═════ Information given

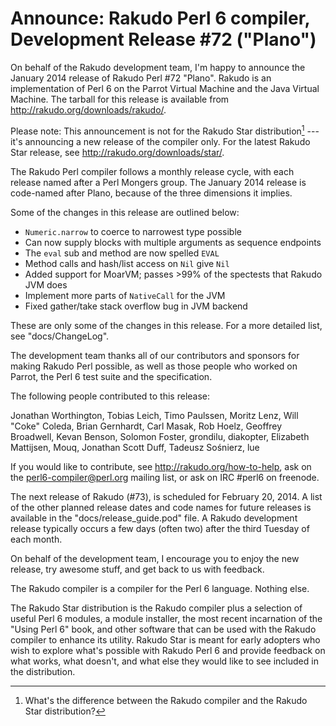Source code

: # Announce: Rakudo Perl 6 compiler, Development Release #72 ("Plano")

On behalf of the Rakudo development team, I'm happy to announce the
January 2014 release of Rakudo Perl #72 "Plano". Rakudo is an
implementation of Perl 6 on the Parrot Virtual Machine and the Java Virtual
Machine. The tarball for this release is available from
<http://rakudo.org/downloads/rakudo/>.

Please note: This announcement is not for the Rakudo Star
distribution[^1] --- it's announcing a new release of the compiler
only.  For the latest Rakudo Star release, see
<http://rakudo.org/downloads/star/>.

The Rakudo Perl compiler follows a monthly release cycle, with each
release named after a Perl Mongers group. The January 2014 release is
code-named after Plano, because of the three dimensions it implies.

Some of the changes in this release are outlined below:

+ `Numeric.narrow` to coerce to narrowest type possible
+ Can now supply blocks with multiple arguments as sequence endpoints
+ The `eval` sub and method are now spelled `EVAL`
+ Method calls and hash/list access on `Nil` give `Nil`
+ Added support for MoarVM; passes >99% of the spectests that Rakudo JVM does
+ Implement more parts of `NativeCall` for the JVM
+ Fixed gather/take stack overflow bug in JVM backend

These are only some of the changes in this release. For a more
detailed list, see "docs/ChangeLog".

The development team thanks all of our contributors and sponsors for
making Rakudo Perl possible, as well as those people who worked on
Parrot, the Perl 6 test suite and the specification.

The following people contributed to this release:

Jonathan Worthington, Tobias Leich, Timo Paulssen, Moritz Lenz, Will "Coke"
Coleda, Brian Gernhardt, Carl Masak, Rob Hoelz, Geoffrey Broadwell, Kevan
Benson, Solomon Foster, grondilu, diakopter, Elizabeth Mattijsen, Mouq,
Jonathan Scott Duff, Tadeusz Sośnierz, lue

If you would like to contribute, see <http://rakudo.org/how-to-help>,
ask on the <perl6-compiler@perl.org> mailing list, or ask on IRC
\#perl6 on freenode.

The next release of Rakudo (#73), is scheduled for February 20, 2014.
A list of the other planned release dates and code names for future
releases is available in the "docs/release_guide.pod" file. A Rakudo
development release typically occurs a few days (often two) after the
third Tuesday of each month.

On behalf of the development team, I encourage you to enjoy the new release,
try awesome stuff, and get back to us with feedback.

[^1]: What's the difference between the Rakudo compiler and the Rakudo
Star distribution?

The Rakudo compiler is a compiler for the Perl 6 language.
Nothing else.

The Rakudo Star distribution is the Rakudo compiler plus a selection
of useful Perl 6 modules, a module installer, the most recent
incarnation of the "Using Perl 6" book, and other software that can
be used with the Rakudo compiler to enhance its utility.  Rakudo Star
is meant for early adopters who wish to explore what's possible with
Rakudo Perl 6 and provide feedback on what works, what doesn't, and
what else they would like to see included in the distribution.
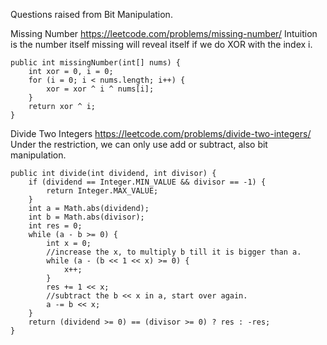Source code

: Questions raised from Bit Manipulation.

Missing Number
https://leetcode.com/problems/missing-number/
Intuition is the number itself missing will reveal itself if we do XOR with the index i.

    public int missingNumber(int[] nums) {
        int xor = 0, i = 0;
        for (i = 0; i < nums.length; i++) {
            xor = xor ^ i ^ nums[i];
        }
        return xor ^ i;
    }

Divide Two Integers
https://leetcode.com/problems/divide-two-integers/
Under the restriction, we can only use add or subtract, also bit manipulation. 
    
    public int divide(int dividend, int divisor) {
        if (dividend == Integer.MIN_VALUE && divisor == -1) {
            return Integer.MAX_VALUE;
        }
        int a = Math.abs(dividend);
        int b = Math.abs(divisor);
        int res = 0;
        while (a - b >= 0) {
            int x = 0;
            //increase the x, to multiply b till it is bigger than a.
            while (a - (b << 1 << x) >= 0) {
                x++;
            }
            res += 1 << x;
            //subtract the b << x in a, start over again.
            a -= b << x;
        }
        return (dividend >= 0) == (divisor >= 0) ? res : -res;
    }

══════════

Output the data above exactly. Drop every picture.

Source code

: # Announce: Rakudo Perl 6 compiler, Development Release #72 ("Plano")

On behalf of the Rakudo development team, I'm happy to announce the
January 2014 release of Rakudo Perl #72 "Plano". Rakudo is an
implementation of Perl 6 on the Parrot Virtual Machine and the Java Virtual
Machine. The tarball for this release is available from
<http://rakudo.org/downloads/rakudo/>.

Please note: This announcement is not for the Rakudo Star
distribution[^1] --- it's announcing a new release of the compiler
only.  For the latest Rakudo Star release, see
<http://rakudo.org/downloads/star/>.

The Rakudo Perl compiler follows a monthly release cycle, with each
release named after a Perl Mongers group. The January 2014 release is
code-named after Plano, because of the three dimensions it implies.

Some of the changes in this release are outlined below:

+ `Numeric.narrow` to coerce to narrowest type possible
+ Can now supply blocks with multiple arguments as sequence endpoints
+ The `eval` sub and method are now spelled `EVAL`
+ Method calls and hash/list access on `Nil` give `Nil`
+ Added support for MoarVM; passes >99% of the spectests that Rakudo JVM does
+ Implement more parts of `NativeCall` for the JVM
+ Fixed gather/take stack overflow bug in JVM backend

These are only some of the changes in this release. For a more
detailed list, see "docs/ChangeLog".

The development team thanks all of our contributors and sponsors for
making Rakudo Perl possible, as well as those people who worked on
Parrot, the Perl 6 test suite and the specification.

The following people contributed to this release:

Jonathan Worthington, Tobias Leich, Timo Paulssen, Moritz Lenz, Will "Coke"
Coleda, Brian Gernhardt, Carl Masak, Rob Hoelz, Geoffrey Broadwell, Kevan
Benson, Solomon Foster, grondilu, diakopter, Elizabeth Mattijsen, Mouq,
Jonathan Scott Duff, Tadeusz Sośnierz, lue

If you would like to contribute, see <http://rakudo.org/how-to-help>,
ask on the <perl6-compiler@perl.org> mailing list, or ask on IRC
\#perl6 on freenode.

The next release of Rakudo (#73), is scheduled for February 20, 2014.
A list of the other planned release dates and code names for future
releases is available in the "docs/release_guide.pod" file. A Rakudo
development release typically occurs a few days (often two) after the
third Tuesday of each month.

On behalf of the development team, I encourage you to enjoy the new release,
try awesome stuff, and get back to us with feedback.

[^1]: What's the difference between the Rakudo compiler and the Rakudo
Star distribution?

The Rakudo compiler is a compiler for the Perl 6 language.
Nothing else.

The Rakudo Star distribution is the Rakudo compiler plus a selection
of useful Perl 6 modules, a module installer, the most recent
incarnation of the "Using Perl 6" book, and other software that can
be used with the Rakudo compiler to enhance its utility.  Rakudo Star
is meant for early adopters who wish to explore what's possible with
Rakudo Perl 6 and provide feedback on what works, what doesn't, and
what else they would like to see included in the distribution.
Source code

: Questions raised from Bit Manipulation.

Missing Number
https://leetcode.com/problems/missing-number/
Intuition is the number itself missing will reveal itself if we do XOR with the index i.

    public int missingNumber(int[] nums) {
        int xor = 0, i = 0;
        for (i = 0; i < nums.length; i++) {
            xor = xor ^ i ^ nums[i];
        }
        return xor ^ i;
    }

Divide Two Integers
https://leetcode.com/problems/divide-two-integers/
Under the restriction, we can only use add or subtract, also bit manipulation. 
    
    public int divide(int dividend, int divisor) {
        if (dividend == Integer.MIN_VALUE && divisor == -1) {
            return Integer.MAX_VALUE;
        }
        int a = Math.abs(dividend);
        int b = Math.abs(divisor);
        int res = 0;
        while (a - b >= 0) {
            int x = 0;
            //increase the x, to multiply b till it is bigger than a.
            while (a - (b << 1 << x) >= 0) {
                x++;
            }
            res += 1 << x;
            //subtract the b << x in a, start over again.
            a -= b << x;
        }
        return (dividend >= 0) == (divisor >= 0) ? res : -res;
    }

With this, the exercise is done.